Search the listing for the word "endpoints" and return each line that contains it.
EXTRACTED INFORMATION START
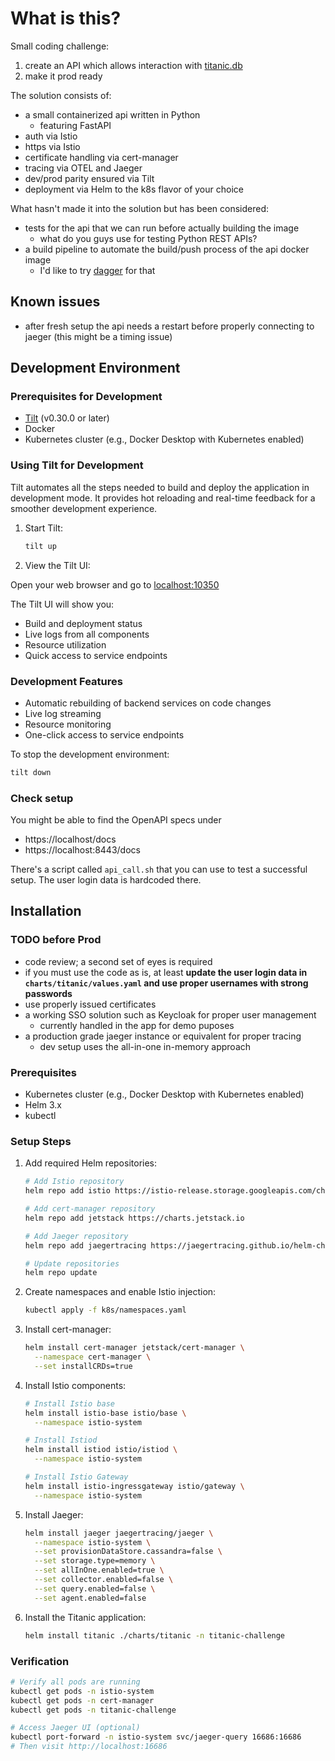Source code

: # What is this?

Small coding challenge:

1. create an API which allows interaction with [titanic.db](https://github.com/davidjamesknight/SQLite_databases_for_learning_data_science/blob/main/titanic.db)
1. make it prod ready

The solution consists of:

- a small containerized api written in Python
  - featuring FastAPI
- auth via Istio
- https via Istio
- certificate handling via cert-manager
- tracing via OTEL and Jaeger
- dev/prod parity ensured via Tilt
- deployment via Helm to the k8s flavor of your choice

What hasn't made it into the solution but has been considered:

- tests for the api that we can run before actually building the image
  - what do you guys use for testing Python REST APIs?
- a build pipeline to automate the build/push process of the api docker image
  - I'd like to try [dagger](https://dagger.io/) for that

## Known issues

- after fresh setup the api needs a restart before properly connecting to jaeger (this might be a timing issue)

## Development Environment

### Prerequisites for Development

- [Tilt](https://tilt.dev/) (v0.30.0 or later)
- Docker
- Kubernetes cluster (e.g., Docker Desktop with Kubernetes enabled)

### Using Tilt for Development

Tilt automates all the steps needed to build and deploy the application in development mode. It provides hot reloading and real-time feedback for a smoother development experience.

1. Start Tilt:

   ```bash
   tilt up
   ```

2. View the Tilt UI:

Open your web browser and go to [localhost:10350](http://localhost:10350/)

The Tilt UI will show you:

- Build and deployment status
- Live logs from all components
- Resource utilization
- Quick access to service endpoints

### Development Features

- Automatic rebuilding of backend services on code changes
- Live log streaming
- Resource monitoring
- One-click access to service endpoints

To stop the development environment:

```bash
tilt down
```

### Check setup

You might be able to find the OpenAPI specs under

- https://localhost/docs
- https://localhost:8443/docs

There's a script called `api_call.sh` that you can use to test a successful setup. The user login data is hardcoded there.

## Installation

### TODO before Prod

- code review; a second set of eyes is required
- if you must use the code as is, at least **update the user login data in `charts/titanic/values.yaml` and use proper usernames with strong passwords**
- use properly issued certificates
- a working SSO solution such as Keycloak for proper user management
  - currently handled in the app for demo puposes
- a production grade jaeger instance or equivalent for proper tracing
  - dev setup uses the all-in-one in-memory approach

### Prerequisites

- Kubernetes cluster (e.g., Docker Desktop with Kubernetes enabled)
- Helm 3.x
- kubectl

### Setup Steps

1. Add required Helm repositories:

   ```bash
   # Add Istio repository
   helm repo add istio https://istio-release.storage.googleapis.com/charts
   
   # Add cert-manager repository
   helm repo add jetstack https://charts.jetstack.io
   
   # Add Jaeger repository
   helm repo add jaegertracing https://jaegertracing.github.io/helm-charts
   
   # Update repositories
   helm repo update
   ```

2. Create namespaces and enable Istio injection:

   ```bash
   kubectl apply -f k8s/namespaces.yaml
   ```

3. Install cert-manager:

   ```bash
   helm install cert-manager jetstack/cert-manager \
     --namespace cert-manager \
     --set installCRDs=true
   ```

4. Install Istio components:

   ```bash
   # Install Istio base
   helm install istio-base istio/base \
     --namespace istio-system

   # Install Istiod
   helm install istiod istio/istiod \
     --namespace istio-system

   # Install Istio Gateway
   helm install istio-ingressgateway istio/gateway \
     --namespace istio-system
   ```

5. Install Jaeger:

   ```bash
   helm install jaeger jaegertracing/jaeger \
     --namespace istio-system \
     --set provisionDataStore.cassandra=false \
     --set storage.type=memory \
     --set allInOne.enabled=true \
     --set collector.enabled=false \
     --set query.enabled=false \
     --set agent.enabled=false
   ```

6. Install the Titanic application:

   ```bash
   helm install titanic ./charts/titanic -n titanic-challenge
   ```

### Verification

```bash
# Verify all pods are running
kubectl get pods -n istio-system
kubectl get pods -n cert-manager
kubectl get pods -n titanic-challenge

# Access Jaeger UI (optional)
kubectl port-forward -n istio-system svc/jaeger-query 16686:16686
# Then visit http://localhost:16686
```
EXTRACTED INFORMATION END
EXTRACTED INFORMATION START
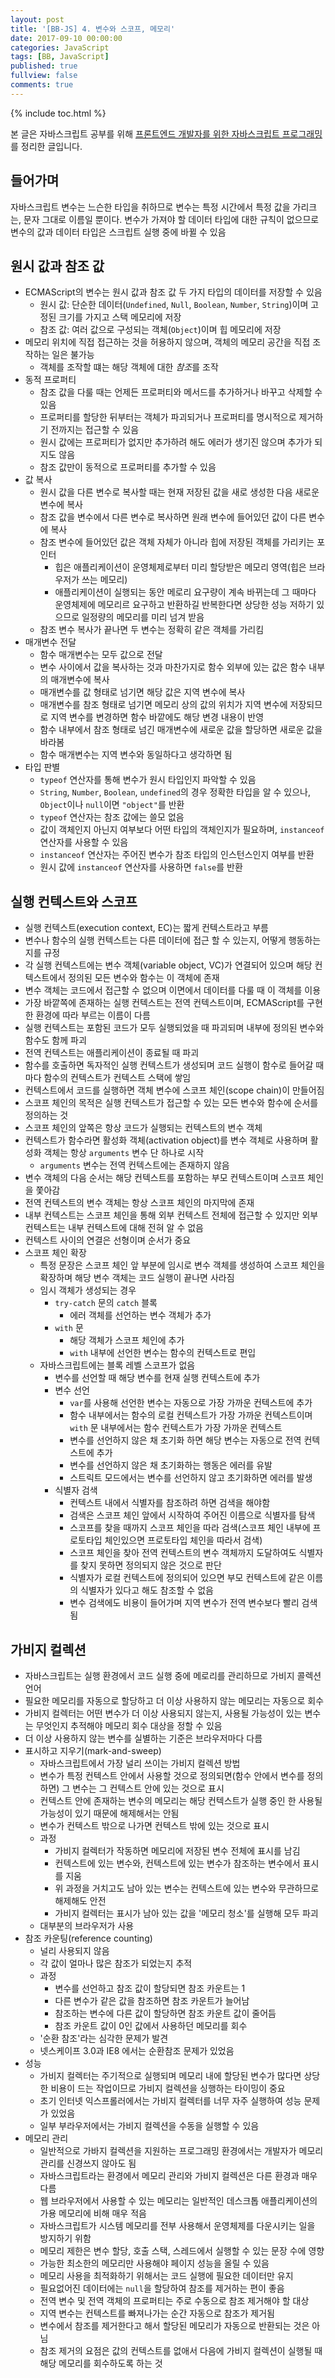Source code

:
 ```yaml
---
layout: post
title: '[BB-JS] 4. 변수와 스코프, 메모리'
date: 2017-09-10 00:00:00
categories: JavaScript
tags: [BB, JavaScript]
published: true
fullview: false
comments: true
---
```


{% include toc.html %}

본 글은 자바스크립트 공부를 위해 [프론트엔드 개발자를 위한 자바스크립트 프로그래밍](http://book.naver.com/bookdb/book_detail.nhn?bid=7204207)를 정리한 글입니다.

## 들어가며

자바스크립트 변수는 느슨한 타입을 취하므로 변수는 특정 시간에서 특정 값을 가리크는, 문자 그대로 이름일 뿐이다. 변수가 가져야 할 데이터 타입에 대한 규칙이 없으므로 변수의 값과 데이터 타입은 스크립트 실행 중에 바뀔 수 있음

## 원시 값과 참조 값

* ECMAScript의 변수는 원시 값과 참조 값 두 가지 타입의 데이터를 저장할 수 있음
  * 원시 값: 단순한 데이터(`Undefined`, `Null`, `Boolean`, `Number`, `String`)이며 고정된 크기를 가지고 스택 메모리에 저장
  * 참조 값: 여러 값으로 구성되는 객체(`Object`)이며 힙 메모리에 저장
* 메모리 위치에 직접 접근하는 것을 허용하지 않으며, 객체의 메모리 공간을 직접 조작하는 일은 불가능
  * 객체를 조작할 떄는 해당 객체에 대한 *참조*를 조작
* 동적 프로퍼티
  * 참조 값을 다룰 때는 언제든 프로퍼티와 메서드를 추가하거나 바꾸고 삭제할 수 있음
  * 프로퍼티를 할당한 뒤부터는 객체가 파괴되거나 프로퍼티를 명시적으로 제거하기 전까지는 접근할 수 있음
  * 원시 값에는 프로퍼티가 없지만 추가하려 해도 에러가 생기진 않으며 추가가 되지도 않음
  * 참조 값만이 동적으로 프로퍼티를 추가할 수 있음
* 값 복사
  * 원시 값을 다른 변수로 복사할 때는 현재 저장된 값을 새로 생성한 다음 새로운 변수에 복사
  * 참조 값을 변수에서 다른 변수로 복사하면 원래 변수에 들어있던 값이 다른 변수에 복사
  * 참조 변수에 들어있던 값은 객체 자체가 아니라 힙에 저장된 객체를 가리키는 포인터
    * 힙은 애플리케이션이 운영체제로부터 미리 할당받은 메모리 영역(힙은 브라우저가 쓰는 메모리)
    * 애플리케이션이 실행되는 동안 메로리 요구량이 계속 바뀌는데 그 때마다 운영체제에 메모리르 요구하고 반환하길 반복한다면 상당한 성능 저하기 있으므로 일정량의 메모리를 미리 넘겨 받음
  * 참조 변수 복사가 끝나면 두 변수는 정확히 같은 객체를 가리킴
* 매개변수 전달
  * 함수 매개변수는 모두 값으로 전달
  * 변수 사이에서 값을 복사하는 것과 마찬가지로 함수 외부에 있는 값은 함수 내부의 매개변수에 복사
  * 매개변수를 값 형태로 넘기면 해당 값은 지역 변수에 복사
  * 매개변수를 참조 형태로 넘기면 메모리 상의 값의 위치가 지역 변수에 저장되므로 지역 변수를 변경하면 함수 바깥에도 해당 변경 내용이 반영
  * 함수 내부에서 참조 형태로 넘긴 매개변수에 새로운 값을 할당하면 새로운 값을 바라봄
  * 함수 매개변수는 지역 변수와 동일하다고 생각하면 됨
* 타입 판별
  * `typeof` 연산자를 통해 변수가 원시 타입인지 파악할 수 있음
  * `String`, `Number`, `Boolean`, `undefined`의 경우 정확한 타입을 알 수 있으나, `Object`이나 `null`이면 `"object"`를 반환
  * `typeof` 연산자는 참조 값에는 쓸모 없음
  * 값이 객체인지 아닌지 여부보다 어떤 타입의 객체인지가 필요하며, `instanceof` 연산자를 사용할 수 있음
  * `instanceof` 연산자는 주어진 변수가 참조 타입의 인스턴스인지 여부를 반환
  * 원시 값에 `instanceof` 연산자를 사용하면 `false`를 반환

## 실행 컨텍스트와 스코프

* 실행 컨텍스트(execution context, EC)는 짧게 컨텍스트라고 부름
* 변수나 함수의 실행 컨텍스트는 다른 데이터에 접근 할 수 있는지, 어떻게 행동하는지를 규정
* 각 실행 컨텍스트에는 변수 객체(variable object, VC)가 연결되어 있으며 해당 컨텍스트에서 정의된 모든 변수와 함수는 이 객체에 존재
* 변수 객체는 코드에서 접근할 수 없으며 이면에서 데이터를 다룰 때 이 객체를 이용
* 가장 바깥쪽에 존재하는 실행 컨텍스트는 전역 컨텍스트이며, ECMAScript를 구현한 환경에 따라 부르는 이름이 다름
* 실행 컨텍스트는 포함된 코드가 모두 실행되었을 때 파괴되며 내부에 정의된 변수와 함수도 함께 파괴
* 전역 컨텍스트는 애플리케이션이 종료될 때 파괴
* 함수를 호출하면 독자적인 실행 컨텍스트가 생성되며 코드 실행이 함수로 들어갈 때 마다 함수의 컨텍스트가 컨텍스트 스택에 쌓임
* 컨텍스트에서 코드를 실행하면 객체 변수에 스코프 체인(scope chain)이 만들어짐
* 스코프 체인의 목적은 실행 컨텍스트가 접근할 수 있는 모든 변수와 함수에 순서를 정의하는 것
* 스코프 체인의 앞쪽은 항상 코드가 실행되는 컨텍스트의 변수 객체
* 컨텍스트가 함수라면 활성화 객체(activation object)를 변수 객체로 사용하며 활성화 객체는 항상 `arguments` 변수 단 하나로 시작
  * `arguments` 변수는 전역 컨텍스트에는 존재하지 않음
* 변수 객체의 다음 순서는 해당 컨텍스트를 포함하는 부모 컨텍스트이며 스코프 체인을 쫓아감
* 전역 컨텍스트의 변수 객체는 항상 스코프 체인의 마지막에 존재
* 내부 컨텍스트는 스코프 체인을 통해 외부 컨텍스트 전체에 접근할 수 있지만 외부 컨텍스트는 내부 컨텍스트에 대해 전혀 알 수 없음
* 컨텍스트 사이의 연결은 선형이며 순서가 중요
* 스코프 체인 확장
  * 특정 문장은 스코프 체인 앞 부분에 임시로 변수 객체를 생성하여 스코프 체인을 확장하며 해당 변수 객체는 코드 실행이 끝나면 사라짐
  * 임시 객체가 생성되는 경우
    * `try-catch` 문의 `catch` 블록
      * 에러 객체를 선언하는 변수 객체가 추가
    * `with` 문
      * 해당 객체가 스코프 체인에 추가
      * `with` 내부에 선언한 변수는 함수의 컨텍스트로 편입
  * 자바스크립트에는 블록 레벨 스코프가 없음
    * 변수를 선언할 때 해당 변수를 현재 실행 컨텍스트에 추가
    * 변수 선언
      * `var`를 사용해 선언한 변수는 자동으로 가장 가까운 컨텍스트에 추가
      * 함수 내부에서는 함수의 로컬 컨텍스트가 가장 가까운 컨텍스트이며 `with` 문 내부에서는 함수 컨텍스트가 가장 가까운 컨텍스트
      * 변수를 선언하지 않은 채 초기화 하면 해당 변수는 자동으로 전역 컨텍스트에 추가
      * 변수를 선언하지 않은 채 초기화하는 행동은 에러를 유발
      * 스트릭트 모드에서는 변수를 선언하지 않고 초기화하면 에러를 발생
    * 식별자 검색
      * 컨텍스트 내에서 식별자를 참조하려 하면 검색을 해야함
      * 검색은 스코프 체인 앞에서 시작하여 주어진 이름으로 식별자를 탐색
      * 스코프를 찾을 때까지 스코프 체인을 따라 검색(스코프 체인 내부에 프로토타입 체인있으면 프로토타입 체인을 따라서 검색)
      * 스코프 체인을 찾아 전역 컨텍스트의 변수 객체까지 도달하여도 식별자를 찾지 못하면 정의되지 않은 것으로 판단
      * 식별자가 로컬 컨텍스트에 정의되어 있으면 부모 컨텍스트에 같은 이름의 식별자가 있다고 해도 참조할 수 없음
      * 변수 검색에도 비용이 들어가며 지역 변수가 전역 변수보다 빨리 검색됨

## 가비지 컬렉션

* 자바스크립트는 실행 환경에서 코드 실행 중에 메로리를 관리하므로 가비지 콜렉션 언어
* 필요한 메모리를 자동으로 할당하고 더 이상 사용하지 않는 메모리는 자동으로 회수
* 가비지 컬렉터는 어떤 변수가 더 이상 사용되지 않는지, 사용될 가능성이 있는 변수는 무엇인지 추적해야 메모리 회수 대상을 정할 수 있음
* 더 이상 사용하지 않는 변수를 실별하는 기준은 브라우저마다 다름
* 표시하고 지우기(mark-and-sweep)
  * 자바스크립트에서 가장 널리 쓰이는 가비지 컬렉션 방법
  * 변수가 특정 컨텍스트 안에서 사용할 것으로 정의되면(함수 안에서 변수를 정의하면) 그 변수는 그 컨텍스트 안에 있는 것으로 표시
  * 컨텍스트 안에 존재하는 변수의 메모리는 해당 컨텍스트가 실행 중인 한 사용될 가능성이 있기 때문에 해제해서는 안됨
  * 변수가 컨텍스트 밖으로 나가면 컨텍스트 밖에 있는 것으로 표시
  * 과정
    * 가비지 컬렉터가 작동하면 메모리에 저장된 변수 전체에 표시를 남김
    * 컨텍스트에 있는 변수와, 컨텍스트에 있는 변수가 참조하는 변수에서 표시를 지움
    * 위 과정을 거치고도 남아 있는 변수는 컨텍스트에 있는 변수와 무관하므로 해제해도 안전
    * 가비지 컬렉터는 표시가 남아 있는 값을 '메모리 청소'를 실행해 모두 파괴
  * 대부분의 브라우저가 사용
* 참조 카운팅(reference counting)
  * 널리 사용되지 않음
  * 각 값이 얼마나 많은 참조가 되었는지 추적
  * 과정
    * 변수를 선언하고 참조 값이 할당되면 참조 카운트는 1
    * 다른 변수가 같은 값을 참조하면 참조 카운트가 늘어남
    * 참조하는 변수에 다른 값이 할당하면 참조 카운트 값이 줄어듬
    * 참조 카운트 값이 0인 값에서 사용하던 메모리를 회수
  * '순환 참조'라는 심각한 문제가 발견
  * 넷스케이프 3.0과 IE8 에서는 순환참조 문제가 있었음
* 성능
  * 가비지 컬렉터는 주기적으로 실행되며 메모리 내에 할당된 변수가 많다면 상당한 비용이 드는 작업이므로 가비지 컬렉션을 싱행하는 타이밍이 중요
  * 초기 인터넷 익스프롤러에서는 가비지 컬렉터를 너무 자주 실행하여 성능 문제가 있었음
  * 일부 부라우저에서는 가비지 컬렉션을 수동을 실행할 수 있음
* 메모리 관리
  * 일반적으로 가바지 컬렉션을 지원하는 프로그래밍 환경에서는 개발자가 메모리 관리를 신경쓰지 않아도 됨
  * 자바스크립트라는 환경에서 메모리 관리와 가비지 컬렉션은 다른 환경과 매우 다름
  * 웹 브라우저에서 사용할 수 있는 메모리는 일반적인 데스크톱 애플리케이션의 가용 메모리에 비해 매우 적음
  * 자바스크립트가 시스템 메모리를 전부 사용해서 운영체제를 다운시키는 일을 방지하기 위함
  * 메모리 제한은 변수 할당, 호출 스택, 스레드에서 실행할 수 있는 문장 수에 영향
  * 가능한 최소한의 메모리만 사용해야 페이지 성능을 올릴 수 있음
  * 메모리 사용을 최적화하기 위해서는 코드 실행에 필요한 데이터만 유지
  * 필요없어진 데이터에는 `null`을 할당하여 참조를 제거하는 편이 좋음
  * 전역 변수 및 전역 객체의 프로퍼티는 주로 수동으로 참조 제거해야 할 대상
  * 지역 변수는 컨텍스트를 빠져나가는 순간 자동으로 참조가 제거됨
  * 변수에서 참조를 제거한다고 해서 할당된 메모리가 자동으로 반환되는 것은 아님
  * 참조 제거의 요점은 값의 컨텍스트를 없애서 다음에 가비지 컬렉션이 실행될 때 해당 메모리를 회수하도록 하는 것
EXTRACTED INFORMATION END
EXTRACTED INFORMATION START
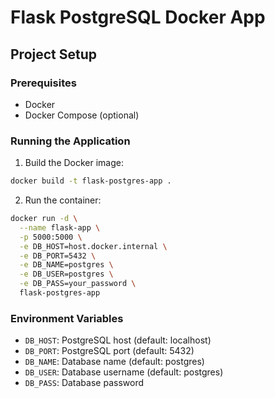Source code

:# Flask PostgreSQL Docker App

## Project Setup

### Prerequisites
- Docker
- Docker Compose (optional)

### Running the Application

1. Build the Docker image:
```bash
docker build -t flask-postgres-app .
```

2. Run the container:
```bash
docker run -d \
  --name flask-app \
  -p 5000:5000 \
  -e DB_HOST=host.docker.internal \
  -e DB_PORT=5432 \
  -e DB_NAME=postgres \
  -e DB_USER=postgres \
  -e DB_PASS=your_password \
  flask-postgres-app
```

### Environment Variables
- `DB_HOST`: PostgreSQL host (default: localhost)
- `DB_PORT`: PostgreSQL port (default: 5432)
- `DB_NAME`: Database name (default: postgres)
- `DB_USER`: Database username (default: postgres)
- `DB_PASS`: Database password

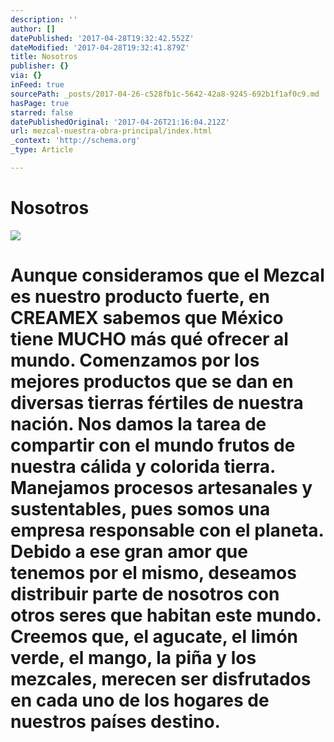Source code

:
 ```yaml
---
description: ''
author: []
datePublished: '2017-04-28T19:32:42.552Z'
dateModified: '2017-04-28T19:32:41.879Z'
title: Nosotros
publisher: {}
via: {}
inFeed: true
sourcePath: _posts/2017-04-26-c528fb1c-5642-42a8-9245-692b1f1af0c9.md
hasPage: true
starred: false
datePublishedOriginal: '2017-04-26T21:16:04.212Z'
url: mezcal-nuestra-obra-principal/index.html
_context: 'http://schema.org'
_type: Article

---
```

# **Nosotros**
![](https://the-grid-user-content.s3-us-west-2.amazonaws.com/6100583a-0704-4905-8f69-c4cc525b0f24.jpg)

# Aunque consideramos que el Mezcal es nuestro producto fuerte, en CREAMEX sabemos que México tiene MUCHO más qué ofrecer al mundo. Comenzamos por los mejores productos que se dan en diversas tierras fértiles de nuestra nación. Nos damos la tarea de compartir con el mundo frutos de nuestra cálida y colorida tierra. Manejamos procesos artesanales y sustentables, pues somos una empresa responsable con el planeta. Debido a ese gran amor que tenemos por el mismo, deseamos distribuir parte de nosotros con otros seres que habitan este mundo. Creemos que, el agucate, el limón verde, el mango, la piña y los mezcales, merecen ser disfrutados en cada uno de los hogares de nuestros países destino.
EXTRACTED INFORMATION END
## [OUTPUT BELOW]
- Quick access to service endpoints
- One-click access to service endpoints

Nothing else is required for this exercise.